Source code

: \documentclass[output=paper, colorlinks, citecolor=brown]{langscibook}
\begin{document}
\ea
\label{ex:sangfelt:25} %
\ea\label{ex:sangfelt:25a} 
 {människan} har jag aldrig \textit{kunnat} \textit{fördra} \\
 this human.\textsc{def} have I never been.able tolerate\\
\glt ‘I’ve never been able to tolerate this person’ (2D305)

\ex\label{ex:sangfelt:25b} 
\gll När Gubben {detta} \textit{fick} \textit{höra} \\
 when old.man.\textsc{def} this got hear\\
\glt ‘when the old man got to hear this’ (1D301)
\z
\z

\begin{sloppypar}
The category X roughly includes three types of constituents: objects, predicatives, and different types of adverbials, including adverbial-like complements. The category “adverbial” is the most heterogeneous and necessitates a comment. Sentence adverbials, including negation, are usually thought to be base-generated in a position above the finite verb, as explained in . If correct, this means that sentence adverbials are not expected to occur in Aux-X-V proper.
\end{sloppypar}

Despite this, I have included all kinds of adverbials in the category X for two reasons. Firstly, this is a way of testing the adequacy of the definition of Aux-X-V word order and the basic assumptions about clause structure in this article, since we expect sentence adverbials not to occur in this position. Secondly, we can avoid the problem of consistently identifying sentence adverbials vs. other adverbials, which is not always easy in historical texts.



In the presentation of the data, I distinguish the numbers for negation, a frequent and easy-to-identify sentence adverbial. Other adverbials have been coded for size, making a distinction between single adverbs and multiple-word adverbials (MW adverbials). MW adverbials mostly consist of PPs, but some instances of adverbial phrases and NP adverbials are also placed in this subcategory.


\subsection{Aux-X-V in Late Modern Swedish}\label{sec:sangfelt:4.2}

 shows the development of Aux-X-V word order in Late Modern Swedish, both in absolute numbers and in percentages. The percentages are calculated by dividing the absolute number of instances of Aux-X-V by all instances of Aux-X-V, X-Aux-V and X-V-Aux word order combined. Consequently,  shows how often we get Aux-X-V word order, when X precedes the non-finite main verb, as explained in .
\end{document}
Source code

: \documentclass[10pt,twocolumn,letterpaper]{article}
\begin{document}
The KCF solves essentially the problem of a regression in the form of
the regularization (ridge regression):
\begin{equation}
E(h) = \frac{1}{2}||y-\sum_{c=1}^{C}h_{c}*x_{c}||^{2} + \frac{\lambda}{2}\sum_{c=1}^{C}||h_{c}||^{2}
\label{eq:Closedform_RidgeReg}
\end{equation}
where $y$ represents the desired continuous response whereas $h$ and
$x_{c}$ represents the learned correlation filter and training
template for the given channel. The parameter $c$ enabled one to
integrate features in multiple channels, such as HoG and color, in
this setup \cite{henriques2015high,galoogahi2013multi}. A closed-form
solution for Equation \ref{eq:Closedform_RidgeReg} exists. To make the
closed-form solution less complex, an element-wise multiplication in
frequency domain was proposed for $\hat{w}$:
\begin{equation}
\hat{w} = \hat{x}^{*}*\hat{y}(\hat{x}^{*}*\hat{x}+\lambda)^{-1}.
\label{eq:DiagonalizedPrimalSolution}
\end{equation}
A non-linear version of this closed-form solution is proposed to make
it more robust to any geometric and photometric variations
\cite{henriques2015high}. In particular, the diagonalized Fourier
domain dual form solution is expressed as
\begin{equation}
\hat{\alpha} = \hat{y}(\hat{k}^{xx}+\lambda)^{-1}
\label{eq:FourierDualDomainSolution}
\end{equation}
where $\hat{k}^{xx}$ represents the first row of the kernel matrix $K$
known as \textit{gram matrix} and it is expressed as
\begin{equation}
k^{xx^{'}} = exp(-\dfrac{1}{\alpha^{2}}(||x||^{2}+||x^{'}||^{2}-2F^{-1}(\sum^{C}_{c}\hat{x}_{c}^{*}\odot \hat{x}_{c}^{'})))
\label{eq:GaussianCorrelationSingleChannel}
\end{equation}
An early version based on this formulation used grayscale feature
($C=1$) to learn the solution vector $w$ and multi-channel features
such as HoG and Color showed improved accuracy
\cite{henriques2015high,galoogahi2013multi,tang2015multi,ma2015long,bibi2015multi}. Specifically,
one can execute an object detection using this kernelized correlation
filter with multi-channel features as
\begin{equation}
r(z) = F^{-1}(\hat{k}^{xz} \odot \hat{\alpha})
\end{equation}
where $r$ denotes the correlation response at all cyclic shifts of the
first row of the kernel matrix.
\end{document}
· · ·
What is required ::
Check each line above for the string "tolerate" and copy every line that has it.

Output of the task ::
 this human.\textsc{def} have I never been.able tolerate\\
\glt ‘I’ve never been able to tolerate this person’ (2D305)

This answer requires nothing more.